Your assignment: Every line of the data below should be retyped exactly, with no images carried over.

[Stored data entries]
================
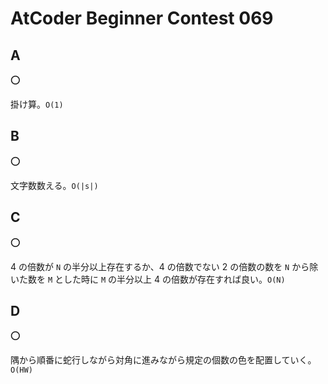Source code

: # AtCoder Beginner Contest 069

## A

:o:

掛け算。`O(1)`

## B

:o:

文字数数える。`O(|s|)`

## C

:o:

4 の倍数が `N` の半分以上存在するか、4 の倍数でない 2 の倍数の数を `N` から除いた数を `M` とした時に `M` の半分以上 4 の倍数が存在すれば良い。`O(N)`

## D

:o:

隅から順番に蛇行しながら対角に進みながら規定の個数の色を配置していく。`O(HW)`
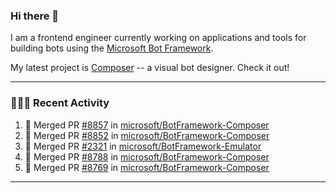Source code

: ### Hi there 👋

I am a frontend engineer currently working on applications and tools for building bots using the [Microsoft Bot Framework](https://dev.botframework.com/).

My latest project is [Composer](https://github.com/microsoft/BotFramework-Composer) -- a visual bot designer. Check it out!

---

### 👨🏻‍💻 Recent Activity

<!--START_SECTION:activity-->
1. 🎉 Merged PR [#8857](https://github.com/microsoft/BotFramework-Composer/pull/8857) in [microsoft/BotFramework-Composer](https://github.com/microsoft/BotFramework-Composer)
2. 🎉 Merged PR [#8852](https://github.com/microsoft/BotFramework-Composer/pull/8852) in [microsoft/BotFramework-Composer](https://github.com/microsoft/BotFramework-Composer)
3. 🎉 Merged PR [#2321](https://github.com/microsoft/BotFramework-Emulator/pull/2321) in [microsoft/BotFramework-Emulator](https://github.com/microsoft/BotFramework-Emulator)
4. 🎉 Merged PR [#8788](https://github.com/microsoft/BotFramework-Composer/pull/8788) in [microsoft/BotFramework-Composer](https://github.com/microsoft/BotFramework-Composer)
5. 🎉 Merged PR [#8769](https://github.com/microsoft/BotFramework-Composer/pull/8769) in [microsoft/BotFramework-Composer](https://github.com/microsoft/BotFramework-Composer)
<!--END_SECTION:activity-->

---

<!--
**a-b-r-o-w-n/a-b-r-o-w-n** is a ✨ _special_ ✨ repository because its `README.md` (this file) appears on your GitHub profile.

Here are some ideas to get you started:

- 🔭 I’m currently working on ...
- 🌱 I’m currently learning ...
- 👯 I’m looking to collaborate on ...
- 🤔 I’m looking for help with ...
- 💬 Ask me about ...
- 📫 How to reach me: ...
- 😄 Pronouns: ...
- ⚡ Fun fact: ...
-->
================
Reply:
Source code

: # AtCoder Beginner Contest 069

## A

:o:

掛け算。`O(1)`

## B

:o:

文字数数える。`O(|s|)`

## C

:o:

4 の倍数が `N` の半分以上存在するか、4 の倍数でない 2 の倍数の数を `N` から除いた数を `M` とした時に `M` の半分以上 4 の倍数が存在すれば良い。`O(N)`

## D

:o:

隅から順番に蛇行しながら対角に進みながら規定の個数の色を配置していく。`O(HW)`
Source code

: ### Hi there 👋

I am a frontend engineer currently working on applications and tools for building bots using the [Microsoft Bot Framework](https://dev.botframework.com/).

My latest project is [Composer](https://github.com/microsoft/BotFramework-Composer) -- a visual bot designer. Check it out!

---

### 👨🏻‍💻 Recent Activity

<!--START_SECTION:activity-->
1. 🎉 Merged PR [#8857](https://github.com/microsoft/BotFramework-Composer/pull/8857) in [microsoft/BotFramework-Composer](https://github.com/microsoft/BotFramework-Composer)
2. 🎉 Merged PR [#8852](https://github.com/microsoft/BotFramework-Composer/pull/8852) in [microsoft/BotFramework-Composer](https://github.com/microsoft/BotFramework-Composer)
3. 🎉 Merged PR [#2321](https://github.com/microsoft/BotFramework-Emulator/pull/2321) in [microsoft/BotFramework-Emulator](https://github.com/microsoft/BotFramework-Emulator)
4. 🎉 Merged PR [#8788](https://github.com/microsoft/BotFramework-Composer/pull/8788) in [microsoft/BotFramework-Composer](https://github.com/microsoft/BotFramework-Composer)
5. 🎉 Merged PR [#8769](https://github.com/microsoft/BotFramework-Composer/pull/8769) in [microsoft/BotFramework-Composer](https://github.com/microsoft/BotFramework-Composer)
<!--END_SECTION:activity-->

---

<!--
**a-b-r-o-w-n/a-b-r-o-w-n** is a ✨ _special_ ✨ repository because its `README.md` (this file) appears on your GitHub profile.

Here are some ideas to get you started:

- 🔭 I’m currently working on ...
- 🌱 I’m currently learning ...
- 👯 I’m looking to collaborate on ...
- 🤔 I’m looking for help with ...
- 💬 Ask me about ...
- 📫 How to reach me: ...
- 😄 Pronouns: ...
- ⚡ Fun fact: ...
-->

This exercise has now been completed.